A aparente inocência do projeto se desfaz quando conhecemos a história de Ydessa. Filha de judeus poloneses sobreviventes de Auschwitz, sua busca por organizar e preservar essas memórias anônimas ganha uma nova camada de significado. Os ursos, objetos de consolo e companheiros silenciosos da infância, transformam-se em testemunhas mudas de histórias perdidas. A coleção deixa de ser um mero acúmulo de artefatos para se tornar um arquivo da normalidade que antecede a catástrofe, um vasto mural de vidas comuns que foram, em muitos casos, interrompidas. O filme explora com sutileza como a compulsão por colecionar pode ser uma forma de dar ordem ao caos da história e de preencher os vazios deixados pela perda.
O que torna a obra particularmente fascinante é o diálogo que se estabelece entre as duas mulheres. Varda, conhecida por seu próprio fascínio por coletar imagens e histórias de pessoas comuns, encontra em Hendeles uma interlocutora à altura. O filme se torna uma investigação sobre o próprio ato de criar sentido a partir de fragmentos. Não há uma narrativa imposta sobre as fotografias; ao contrário, Varda observa o método de Ydessa, sua precisão quase cirúrgica na disposição das imagens e sua relutância em oferecer interpretações fechadas. É um documentário sobre o processo de curadoria como um ato autoral, uma forma de escrita visual que manipula a emoção e a memória do espectador através da justaposição e da repetição.

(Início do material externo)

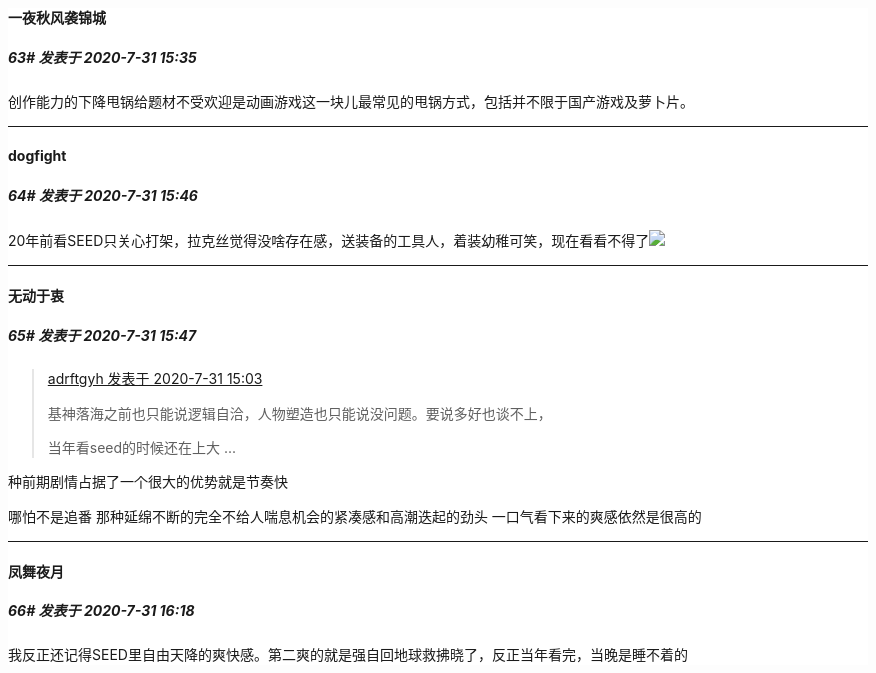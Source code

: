 ####  一夜秋风袭锦城  
##### 63#       发表于 2020-7-31 15:35




创作能力的下降甩锅给题材不受欢迎是动画游戏这一块儿最常见的甩锅方式，包括并不限于国产游戏及萝卜片。







*****

####  dogfight  
##### 64#       发表于 2020-7-31 15:46




20年前看SEED只关心打架，拉克丝觉得没啥存在感，送装备的工具人，着装幼稚可笑，现在看看不得了<img src="https://static.saraba1st.com/image/smiley/face2017/004.gif" referrerpolicy="no-referrer">







*****

####  无动于衷  
##### 65#       发表于 2020-7-31 15:47



<blockquote><a href="httphttps://bbs.saraba1st.com/2b/forum.php?mod=redirect&amp;goto=findpost&amp;pid=48272468&amp;ptid=1952369" target="_blank">adrftgyh 发表于 2020-7-31 15:03</a>

基神落海之前也只能说逻辑自洽，人物塑造也只能说没问题。要说多好也谈不上，


当年看seed的时候还在上大 ...</blockquote>
种前期剧情占据了一个很大的优势就是节奏快


哪怕不是追番 那种延绵不断的完全不给人喘息机会的紧凑感和高潮迭起的劲头 一口气看下来的爽感依然是很高的








*****

####  凤舞夜月  
##### 66#       发表于 2020-7-31 16:18




我反正还记得SEED里自由天降的爽快感。第二爽的就是强自回地球救拂晓了，反正当年看完，当晚是睡不着的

Ao navegar por esse oceano de rostos e ursos, o espectador pode experimentar algo próximo ao conceito de Roland Barthes sobre o detalhe que perfura a observação. Em meio a milhares de imagens que formam um campo de estudo geral sobre a cultura do século XX, é um olhar específico, uma mão segurando um urso de forma peculiar ou a atmosfera de um ambiente que subitamente captura a atenção, gerando uma conexão pessoal e intransferível. O filme demonstra como um arquivo massivo pode, paradoxalmente, produzir momentos de profunda intimidade. Varda não busca conclusões, mas sim examinar o poder que os objetos e as imagens possuem para evocar o que não está mais presente, funcionando como pontos de ancoragem para uma memória coletiva e individual que se recusa a desaparecer por completo. É um estudo sobre como construímos narrativas a partir dos restos do passado.